Conny Waters - AncientPages.com - Ancient Rome’s dictator and general Julius Caesar turned the Roman Republic into the powerful Roman Empire, but he had a lot of enemies.
When he sent messages to his generals he used a simple, yet difficult code to decipher. The Caesar Cipher was long impossible to break.
In most cases Caesar used a type of substitution cipher in which each letter in the plaintext is 'shifted' a certain number of places down the alphabet.
With help of the alphabet, Caesar would write a letter and then shift it 3 times to the right. The letter “B” would become an “E” and so forth. The Caesar cipher is probably the easiest of all ciphers to break.
The action of a Caesar cipher is to replace each plain text letter with a different one a fixed number of places down the alphabet. The cipher illustrated here uses a left shift of three, so that (for example) each occurrence of E in the plain text becomes B in the cipher text.
However, despite being so simple Caesar Cipher did its trick and it was allegedly never cracked by his enemies.
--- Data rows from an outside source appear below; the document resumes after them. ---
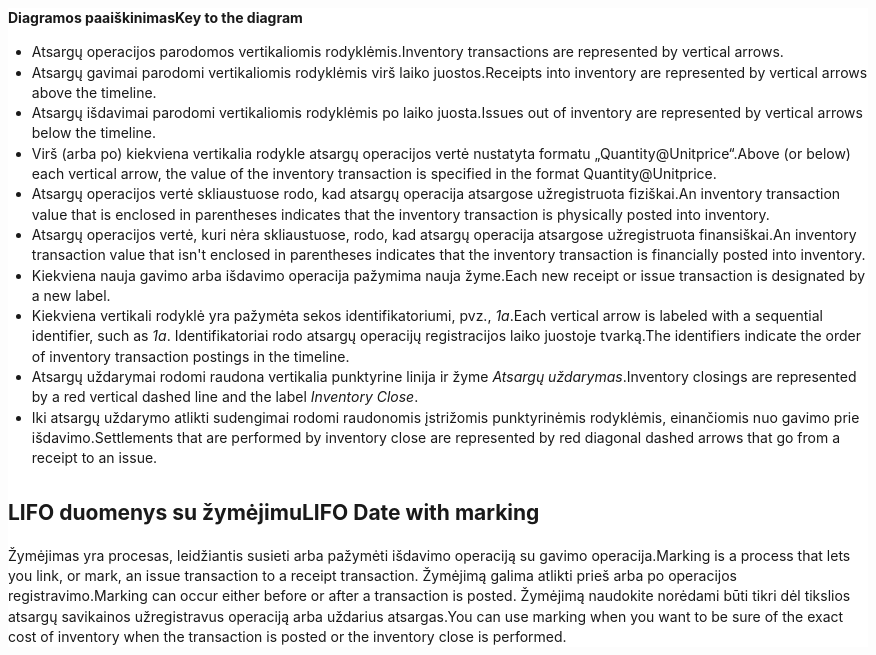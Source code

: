 <span data-ttu-id="1e0c3-192">**Diagramos paaiškinimas**</span><span class="sxs-lookup"><span data-stu-id="1e0c3-192">**Key to the diagram**</span></span>

-   <span data-ttu-id="1e0c3-193">Atsargų operacijos parodomos vertikaliomis rodyklėmis.</span><span class="sxs-lookup"><span data-stu-id="1e0c3-193">Inventory transactions are represented by vertical arrows.</span></span>
-   <span data-ttu-id="1e0c3-194">Atsargų gavimai parodomi vertikaliomis rodyklėmis virš laiko juostos.</span><span class="sxs-lookup"><span data-stu-id="1e0c3-194">Receipts into inventory are represented by vertical arrows above the timeline.</span></span>
-   <span data-ttu-id="1e0c3-195">Atsargų išdavimai parodomi vertikaliomis rodyklėmis po laiko juosta.</span><span class="sxs-lookup"><span data-stu-id="1e0c3-195">Issues out of inventory are represented by vertical arrows below the timeline.</span></span>
-   <span data-ttu-id="1e0c3-196">Virš (arba po) kiekviena vertikalia rodykle atsargų operacijos vertė nustatyta formatu „Quantity@Unitprice“.</span><span class="sxs-lookup"><span data-stu-id="1e0c3-196">Above (or below) each vertical arrow, the value of the inventory transaction is specified in the format Quantity@Unitprice.</span></span>
-   <span data-ttu-id="1e0c3-197">Atsargų operacijos vertė skliaustuose rodo, kad atsargų operacija atsargose užregistruota fiziškai.</span><span class="sxs-lookup"><span data-stu-id="1e0c3-197">An inventory transaction value that is enclosed in parentheses indicates that the inventory transaction is physically posted into inventory.</span></span>
-   <span data-ttu-id="1e0c3-198">Atsargų operacijos vertė, kuri nėra skliaustuose, rodo, kad atsargų operacija atsargose užregistruota finansiškai.</span><span class="sxs-lookup"><span data-stu-id="1e0c3-198">An inventory transaction value that isn't enclosed in parentheses indicates that the inventory transaction is financially posted into inventory.</span></span>
-   <span data-ttu-id="1e0c3-199">Kiekviena nauja gavimo arba išdavimo operacija pažymima nauja žyme.</span><span class="sxs-lookup"><span data-stu-id="1e0c3-199">Each new receipt or issue transaction is designated by a new label.</span></span>
-   <span data-ttu-id="1e0c3-200">Kiekviena vertikali rodyklė yra pažymėta sekos identifikatoriumi, pvz., *1a*.</span><span class="sxs-lookup"><span data-stu-id="1e0c3-200">Each vertical arrow is labeled with a sequential identifier, such as *1a*.</span></span> <span data-ttu-id="1e0c3-201">Identifikatoriai rodo atsargų operacijų registracijos laiko juostoje tvarką.</span><span class="sxs-lookup"><span data-stu-id="1e0c3-201">The identifiers indicate the order of inventory transaction postings in the timeline.</span></span>
-   <span data-ttu-id="1e0c3-202">Atsargų uždarymai rodomi raudona vertikalia punktyrine linija ir žyme *Atsargų uždarymas*.</span><span class="sxs-lookup"><span data-stu-id="1e0c3-202">Inventory closings are represented by a red vertical dashed line and the label *Inventory Close*.</span></span>
-   <span data-ttu-id="1e0c3-203">Iki atsargų uždarymo atlikti sudengimai rodomi raudonomis įstrižomis punktyrinėmis rodyklėmis, einančiomis nuo gavimo prie išdavimo.</span><span class="sxs-lookup"><span data-stu-id="1e0c3-203">Settlements that are performed by inventory close are represented by red diagonal dashed arrows that go from a receipt to an issue.</span></span>

## <a name="lifo-date-with-marking"></a><span data-ttu-id="1e0c3-204">LIFO duomenys su žymėjimu</span><span class="sxs-lookup"><span data-stu-id="1e0c3-204">LIFO Date with marking</span></span>
<span data-ttu-id="1e0c3-205">Žymėjimas yra procesas, leidžiantis susieti arba pažymėti išdavimo operaciją su gavimo operacija.</span><span class="sxs-lookup"><span data-stu-id="1e0c3-205">Marking is a process that lets you link, or mark, an issue transaction to a receipt transaction.</span></span> <span data-ttu-id="1e0c3-206">Žymėjimą galima atlikti prieš arba po operacijos registravimo.</span><span class="sxs-lookup"><span data-stu-id="1e0c3-206">Marking can occur either before or after a transaction is posted.</span></span> <span data-ttu-id="1e0c3-207">Žymėjimą naudokite norėdami būti tikri dėl tikslios atsargų savikainos užregistravus operaciją arba uždarius atsargas.</span><span class="sxs-lookup"><span data-stu-id="1e0c3-207">You can use marking when you want to be sure of the exact cost of inventory when the transaction is posted or the inventory close is performed.</span></span>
Some variation of the cipher was used up to 1915 by the Russians during the First World War, but it did not take long to break.
The encryption step performed by a Caesar cipher is often incorporated as part of more complex schemes, such as the Vigenère cipher, a method originally described by Giovan Battista Bellaso in his 1553 book La cifra del. Sig. Giovan Battista Bellaso. Though the cipher is easy to understand and implement, for three centuries it resisted all attempts to break. The Caesar Cipher still has modern application in the ROT13 system.
Another method cipher method used by Caesar was to exchange Latin letter against Greek ones.
So it was certainly a simple, but an effective way to send secret messages.